#### Description of the task
Leave out the pictures and copy each record below exactly.

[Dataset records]
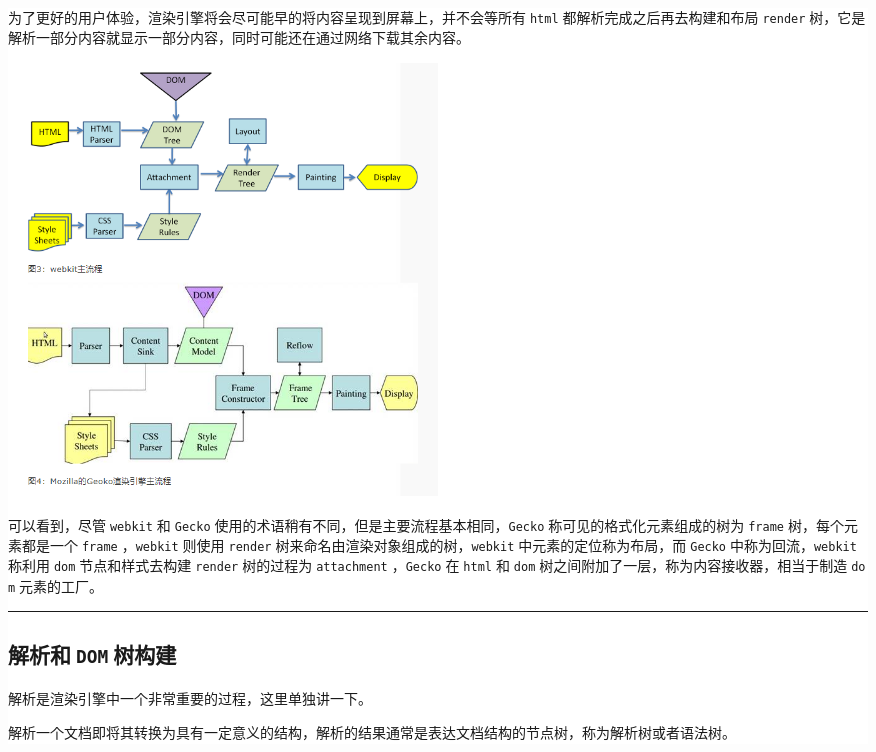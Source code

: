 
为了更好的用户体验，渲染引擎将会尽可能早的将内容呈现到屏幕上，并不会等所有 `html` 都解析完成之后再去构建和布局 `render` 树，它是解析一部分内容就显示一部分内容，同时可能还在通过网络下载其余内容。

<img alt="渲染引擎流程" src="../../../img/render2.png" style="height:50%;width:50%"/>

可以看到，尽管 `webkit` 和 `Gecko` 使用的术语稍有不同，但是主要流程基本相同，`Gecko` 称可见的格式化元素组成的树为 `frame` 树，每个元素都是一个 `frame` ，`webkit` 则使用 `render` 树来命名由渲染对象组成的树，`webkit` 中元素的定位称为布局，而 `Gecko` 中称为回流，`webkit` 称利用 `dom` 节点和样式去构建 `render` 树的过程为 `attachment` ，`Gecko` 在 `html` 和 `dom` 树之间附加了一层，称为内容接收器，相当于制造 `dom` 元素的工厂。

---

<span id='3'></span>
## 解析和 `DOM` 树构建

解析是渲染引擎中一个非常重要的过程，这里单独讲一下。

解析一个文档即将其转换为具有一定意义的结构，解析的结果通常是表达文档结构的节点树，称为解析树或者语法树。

#### Result of the task
Source code

: 
为了更好的用户体验，渲染引擎将会尽可能早的将内容呈现到屏幕上，并不会等所有 `html` 都解析完成之后再去构建和布局 `render` 树，它是解析一部分内容就显示一部分内容，同时可能还在通过网络下载其余内容。

<img alt="渲染引擎流程" src="../../../img/render2.png" style="height:50%;width:50%"/>

可以看到，尽管 `webkit` 和 `Gecko` 使用的术语稍有不同，但是主要流程基本相同，`Gecko` 称可见的格式化元素组成的树为 `frame` 树，每个元素都是一个 `frame` ，`webkit` 则使用 `render` 树来命名由渲染对象组成的树，`webkit` 中元素的定位称为布局，而 `Gecko` 中称为回流，`webkit` 称利用 `dom` 节点和样式去构建 `render` 树的过程为 `attachment` ，`Gecko` 在 `html` 和 `dom` 树之间附加了一层，称为内容接收器，相当于制造 `dom` 元素的工厂。

---

<span id='3'></span>
## 解析和 `DOM` 树构建

解析是渲染引擎中一个非常重要的过程，这里单独讲一下。

解析一个文档即将其转换为具有一定意义的结构，解析的结果通常是表达文档结构的节点树，称为解析树或者语法树。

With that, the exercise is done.